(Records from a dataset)
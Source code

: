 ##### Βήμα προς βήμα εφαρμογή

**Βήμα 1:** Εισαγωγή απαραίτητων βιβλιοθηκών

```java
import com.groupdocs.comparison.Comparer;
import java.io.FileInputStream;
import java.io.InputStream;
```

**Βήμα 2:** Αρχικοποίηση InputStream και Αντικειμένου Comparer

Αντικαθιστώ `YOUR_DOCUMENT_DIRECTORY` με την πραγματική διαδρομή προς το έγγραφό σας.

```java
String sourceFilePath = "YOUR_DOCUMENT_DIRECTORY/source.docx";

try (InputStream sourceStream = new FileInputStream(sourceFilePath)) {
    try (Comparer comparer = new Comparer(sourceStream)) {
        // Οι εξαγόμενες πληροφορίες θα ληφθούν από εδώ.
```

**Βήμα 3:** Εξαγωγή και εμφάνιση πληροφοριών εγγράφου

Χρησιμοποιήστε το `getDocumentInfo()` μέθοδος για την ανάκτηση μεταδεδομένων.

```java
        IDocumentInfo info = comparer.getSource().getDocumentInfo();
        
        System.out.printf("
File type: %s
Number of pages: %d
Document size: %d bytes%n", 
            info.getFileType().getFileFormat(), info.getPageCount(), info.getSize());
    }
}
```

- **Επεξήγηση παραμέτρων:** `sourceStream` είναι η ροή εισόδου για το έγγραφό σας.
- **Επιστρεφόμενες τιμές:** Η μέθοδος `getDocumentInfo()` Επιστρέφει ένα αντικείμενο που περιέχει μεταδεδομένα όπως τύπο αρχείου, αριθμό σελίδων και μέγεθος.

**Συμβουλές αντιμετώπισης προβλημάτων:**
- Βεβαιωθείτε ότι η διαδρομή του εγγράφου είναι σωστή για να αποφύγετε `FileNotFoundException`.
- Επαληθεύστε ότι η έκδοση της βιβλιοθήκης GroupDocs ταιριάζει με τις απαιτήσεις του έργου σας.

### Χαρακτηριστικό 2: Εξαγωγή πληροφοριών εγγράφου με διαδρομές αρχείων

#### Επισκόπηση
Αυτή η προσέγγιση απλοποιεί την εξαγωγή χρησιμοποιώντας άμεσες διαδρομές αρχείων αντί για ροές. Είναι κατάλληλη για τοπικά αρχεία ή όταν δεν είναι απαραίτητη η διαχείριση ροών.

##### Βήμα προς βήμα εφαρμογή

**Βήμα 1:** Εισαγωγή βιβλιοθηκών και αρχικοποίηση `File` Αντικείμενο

= Goal of the exercise =
Each entry shown above should be transcribed exactly as written.

= Result for this exercise =
Source code

: ##### Βήμα προς βήμα εφαρμογή

**Βήμα 1:** Εισαγωγή απαραίτητων βιβλιοθηκών

```java
import com.groupdocs.comparison.Comparer;
import java.io.FileInputStream;
import java.io.InputStream;
```

**Βήμα 2:** Αρχικοποίηση InputStream και Αντικειμένου Comparer

Αντικαθιστώ `YOUR_DOCUMENT_DIRECTORY` με την πραγματική διαδρομή προς το έγγραφό σας.

```java
String sourceFilePath = "YOUR_DOCUMENT_DIRECTORY/source.docx";

try (InputStream sourceStream = new FileInputStream(sourceFilePath)) {
    try (Comparer comparer = new Comparer(sourceStream)) {
        // Οι εξαγόμενες πληροφορίες θα ληφθούν από εδώ.
```

**Βήμα 3:** Εξαγωγή και εμφάνιση πληροφοριών εγγράφου

Χρησιμοποιήστε το `getDocumentInfo()` μέθοδος για την ανάκτηση μεταδεδομένων.

```java
        IDocumentInfo info = comparer.getSource().getDocumentInfo();
        
        System.out.printf("
File type: %s
Number of pages: %d
Document size: %d bytes%n", 
            info.getFileType().getFileFormat(), info.getPageCount(), info.getSize());
    }
}
```

- **Επεξήγηση παραμέτρων:** `sourceStream` είναι η ροή εισόδου για το έγγραφό σας.
- **Επιστρεφόμενες τιμές:** Η μέθοδος `getDocumentInfo()` Επιστρέφει ένα αντικείμενο που περιέχει μεταδεδομένα όπως τύπο αρχείου, αριθμό σελίδων και μέγεθος.

**Συμβουλές αντιμετώπισης προβλημάτων:**
- Βεβαιωθείτε ότι η διαδρομή του εγγράφου είναι σωστή για να αποφύγετε `FileNotFoundException`.
- Επαληθεύστε ότι η έκδοση της βιβλιοθήκης GroupDocs ταιριάζει με τις απαιτήσεις του έργου σας.

### Χαρακτηριστικό 2: Εξαγωγή πληροφοριών εγγράφου με διαδρομές αρχείων

#### Επισκόπηση
Αυτή η προσέγγιση απλοποιεί την εξαγωγή χρησιμοποιώντας άμεσες διαδρομές αρχείων αντί για ροές. Είναι κατάλληλη για τοπικά αρχεία ή όταν δεν είναι απαραίτητη η διαχείριση ροών.

##### Βήμα προς βήμα εφαρμογή

**Βήμα 1:** Εισαγωγή βιβλιοθηκών και αρχικοποίηση `File` Αντικείμενο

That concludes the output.